(Stored data)
────

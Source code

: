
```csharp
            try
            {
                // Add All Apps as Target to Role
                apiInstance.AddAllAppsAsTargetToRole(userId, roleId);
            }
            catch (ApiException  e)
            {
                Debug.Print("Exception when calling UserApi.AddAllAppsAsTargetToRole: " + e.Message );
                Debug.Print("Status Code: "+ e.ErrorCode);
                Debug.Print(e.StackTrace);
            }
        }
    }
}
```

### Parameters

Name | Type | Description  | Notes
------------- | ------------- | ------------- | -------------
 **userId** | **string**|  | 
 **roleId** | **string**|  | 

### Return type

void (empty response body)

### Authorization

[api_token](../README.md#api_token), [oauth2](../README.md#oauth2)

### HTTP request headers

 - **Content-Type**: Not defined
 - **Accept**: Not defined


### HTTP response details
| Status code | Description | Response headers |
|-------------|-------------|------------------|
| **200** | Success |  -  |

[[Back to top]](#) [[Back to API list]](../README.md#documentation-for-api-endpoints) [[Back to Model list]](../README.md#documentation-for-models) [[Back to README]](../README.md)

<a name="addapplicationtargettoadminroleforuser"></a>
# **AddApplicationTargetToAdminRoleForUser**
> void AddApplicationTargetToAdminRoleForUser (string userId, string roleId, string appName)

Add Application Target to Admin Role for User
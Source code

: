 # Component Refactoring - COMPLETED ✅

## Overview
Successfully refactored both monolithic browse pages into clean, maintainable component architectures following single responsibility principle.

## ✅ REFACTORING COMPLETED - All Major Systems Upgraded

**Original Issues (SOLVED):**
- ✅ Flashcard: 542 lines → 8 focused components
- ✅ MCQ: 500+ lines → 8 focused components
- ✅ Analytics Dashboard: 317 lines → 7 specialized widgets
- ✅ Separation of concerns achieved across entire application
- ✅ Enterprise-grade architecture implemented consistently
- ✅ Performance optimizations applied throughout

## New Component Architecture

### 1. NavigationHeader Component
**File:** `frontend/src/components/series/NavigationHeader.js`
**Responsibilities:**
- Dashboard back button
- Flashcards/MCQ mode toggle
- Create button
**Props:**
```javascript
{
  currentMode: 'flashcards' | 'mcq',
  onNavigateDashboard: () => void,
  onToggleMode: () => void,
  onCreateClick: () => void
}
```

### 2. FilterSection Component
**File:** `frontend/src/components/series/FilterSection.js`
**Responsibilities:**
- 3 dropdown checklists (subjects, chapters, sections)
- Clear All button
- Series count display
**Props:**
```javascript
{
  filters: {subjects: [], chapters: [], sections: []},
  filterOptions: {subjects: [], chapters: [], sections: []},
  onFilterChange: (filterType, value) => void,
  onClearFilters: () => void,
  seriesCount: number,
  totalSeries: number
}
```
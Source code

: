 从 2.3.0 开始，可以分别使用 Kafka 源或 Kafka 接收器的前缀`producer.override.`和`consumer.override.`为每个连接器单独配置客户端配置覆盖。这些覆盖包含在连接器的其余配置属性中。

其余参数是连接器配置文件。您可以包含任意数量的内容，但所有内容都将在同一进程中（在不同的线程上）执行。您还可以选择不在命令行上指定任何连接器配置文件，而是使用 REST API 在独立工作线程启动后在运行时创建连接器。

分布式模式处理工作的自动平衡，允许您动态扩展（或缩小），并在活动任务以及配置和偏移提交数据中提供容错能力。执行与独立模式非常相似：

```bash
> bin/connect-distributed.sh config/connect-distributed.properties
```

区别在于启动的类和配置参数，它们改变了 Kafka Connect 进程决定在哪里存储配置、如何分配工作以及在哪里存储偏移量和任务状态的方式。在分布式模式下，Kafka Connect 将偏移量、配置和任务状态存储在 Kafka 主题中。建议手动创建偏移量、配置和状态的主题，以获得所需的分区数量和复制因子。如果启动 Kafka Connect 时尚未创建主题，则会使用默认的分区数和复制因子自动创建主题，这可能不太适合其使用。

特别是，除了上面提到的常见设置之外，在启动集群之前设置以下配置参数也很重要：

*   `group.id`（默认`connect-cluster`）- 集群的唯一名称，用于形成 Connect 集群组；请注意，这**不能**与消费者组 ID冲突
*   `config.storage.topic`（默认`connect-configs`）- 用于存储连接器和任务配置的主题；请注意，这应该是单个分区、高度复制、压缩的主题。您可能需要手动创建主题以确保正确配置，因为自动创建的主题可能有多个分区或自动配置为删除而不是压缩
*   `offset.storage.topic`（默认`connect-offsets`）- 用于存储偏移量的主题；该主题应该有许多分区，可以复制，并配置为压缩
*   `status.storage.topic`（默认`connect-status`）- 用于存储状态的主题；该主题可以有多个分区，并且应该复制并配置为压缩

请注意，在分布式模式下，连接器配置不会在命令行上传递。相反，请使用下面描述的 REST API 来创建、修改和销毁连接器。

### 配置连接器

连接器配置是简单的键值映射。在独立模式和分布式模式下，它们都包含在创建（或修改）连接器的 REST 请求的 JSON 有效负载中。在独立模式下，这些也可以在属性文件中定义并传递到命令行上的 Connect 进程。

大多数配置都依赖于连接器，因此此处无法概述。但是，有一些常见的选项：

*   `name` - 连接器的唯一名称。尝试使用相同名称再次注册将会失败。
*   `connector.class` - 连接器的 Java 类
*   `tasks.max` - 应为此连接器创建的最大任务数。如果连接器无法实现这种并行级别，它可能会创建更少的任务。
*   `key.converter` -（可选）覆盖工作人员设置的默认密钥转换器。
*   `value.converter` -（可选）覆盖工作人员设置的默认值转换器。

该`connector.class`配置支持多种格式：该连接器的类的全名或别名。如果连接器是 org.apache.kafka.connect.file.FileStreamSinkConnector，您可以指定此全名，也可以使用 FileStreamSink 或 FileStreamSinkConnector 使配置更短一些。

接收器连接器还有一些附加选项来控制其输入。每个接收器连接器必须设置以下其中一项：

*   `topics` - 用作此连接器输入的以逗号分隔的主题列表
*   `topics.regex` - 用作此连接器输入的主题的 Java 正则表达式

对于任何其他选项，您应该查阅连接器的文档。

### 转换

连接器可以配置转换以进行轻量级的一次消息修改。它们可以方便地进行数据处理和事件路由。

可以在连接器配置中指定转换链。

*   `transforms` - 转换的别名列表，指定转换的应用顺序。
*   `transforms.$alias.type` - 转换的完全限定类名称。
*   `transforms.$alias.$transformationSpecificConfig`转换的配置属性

────

- TASK DESCRIPTION
Filter the data above down to lines with the word "NavigationHeader", and copy them.

- RESULT OF THE EXERCISE
### 1. NavigationHeader Component
**File:** `frontend/src/components/series/NavigationHeader.js`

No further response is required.